British media executive

Philip Bourchier O’Ferrall is a British media executive. He is currently the Chief Executive of Outernet, an immersive entertainment district, named as London's most visited tourist attraction by The Times newspaper in 2023. Prior to this he spent over a decade at Viacom where he worked across brands including MTV, Nickelodeon, Paramount, Comedy Central & Channel 5.

O’Ferrall sits on the organising board of the Edinburgh International Television Festival. He is an active member of the Royal Television Society, The International Emmy Awards and BAFTA.

A frequent commentator on the changes in broadcasting and associated digital disruption, O'Ferrall is also non-executive director of Grammy award-winning music artist YungBlud who has located his YungBlud HQ and BRAT HQ at Outernet on Denmark Street. O'Ferrall is also co-founder and non-executive director of production company Travesty Media alongside comedian and writer Alan Carr.

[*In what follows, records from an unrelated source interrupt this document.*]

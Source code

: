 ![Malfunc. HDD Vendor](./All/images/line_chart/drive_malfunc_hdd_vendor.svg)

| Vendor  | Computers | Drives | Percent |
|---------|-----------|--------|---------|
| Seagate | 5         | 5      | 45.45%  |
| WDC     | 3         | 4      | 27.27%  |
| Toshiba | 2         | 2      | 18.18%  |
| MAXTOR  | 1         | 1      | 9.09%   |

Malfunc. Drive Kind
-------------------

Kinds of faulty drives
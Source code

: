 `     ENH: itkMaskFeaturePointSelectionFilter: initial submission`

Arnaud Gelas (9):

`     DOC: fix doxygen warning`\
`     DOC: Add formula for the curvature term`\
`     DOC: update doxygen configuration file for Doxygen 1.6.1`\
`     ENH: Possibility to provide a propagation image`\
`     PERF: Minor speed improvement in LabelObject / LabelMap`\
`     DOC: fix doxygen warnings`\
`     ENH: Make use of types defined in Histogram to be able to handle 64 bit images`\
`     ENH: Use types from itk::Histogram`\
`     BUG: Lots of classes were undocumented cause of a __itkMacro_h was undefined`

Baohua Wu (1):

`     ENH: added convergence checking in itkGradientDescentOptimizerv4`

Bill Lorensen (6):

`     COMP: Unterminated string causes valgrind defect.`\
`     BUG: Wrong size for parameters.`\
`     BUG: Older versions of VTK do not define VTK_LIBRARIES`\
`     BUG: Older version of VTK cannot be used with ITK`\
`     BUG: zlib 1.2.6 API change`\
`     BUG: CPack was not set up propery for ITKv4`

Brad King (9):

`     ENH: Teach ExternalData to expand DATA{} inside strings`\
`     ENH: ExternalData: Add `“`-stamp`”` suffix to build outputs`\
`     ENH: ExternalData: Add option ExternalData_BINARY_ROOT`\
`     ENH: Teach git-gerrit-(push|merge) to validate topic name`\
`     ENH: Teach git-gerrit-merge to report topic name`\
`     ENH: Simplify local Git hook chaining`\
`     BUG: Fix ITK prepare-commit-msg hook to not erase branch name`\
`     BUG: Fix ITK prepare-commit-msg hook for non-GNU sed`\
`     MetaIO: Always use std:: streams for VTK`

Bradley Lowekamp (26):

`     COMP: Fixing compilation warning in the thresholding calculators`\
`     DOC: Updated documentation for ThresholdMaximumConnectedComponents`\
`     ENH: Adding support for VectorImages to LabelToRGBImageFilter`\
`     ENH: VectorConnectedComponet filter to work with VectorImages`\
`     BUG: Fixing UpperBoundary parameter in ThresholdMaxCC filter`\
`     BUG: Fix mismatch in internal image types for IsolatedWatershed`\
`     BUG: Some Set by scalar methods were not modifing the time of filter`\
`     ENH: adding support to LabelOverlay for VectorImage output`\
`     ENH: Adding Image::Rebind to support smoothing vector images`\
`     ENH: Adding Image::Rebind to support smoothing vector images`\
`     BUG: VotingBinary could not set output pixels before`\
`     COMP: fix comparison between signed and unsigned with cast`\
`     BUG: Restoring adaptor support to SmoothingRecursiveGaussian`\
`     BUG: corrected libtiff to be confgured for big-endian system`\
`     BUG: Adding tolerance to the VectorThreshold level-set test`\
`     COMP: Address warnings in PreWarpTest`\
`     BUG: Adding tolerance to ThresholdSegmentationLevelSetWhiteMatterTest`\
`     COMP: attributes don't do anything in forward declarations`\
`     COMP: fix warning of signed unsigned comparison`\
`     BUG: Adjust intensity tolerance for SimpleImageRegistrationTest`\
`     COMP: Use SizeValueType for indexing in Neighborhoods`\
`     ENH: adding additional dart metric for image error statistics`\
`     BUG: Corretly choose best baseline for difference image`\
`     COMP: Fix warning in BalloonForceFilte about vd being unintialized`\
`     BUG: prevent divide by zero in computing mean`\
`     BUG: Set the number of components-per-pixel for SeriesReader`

In 2017 O’Ferrall was listed as one of the top LGBTi executives in business. The Evening Standard has identified him as one of London's most influential people. He is a member of the advisory board of the British LGBT Awards. He has a relationship with British actor Scott Neal.

O'Ferrall is a Leadership Fellow of The Society of Leadership Fellows Windsor Castle and a Descendant Member of The Society of the Friends of St George's and Descendants of the Knights of the Garter.

On 27 June 2022, The Sunday Times revealed that O’Ferrall was leading a consortium bid for the UK's Channel 4 Television Network.

In March 2023 O'Ferrall was appointed to the International Music Industry Advisory Board for In Place of War, a charity designed to enable grassroots change-makers in music, theatre and the arts to transform a culture of violence and suffering into hope, opportunity and freedom. Musicians Brian Eno and Peter Gabriel are fellow board members.

In December 2024 O'Ferrall was appointed co-chair of London's bid to host the World Pride event in 2032, supported by the Mayor of London Sir Sadiq Khan. He shares the role with Rebecca Paises, Interim chief executive of Pride in London.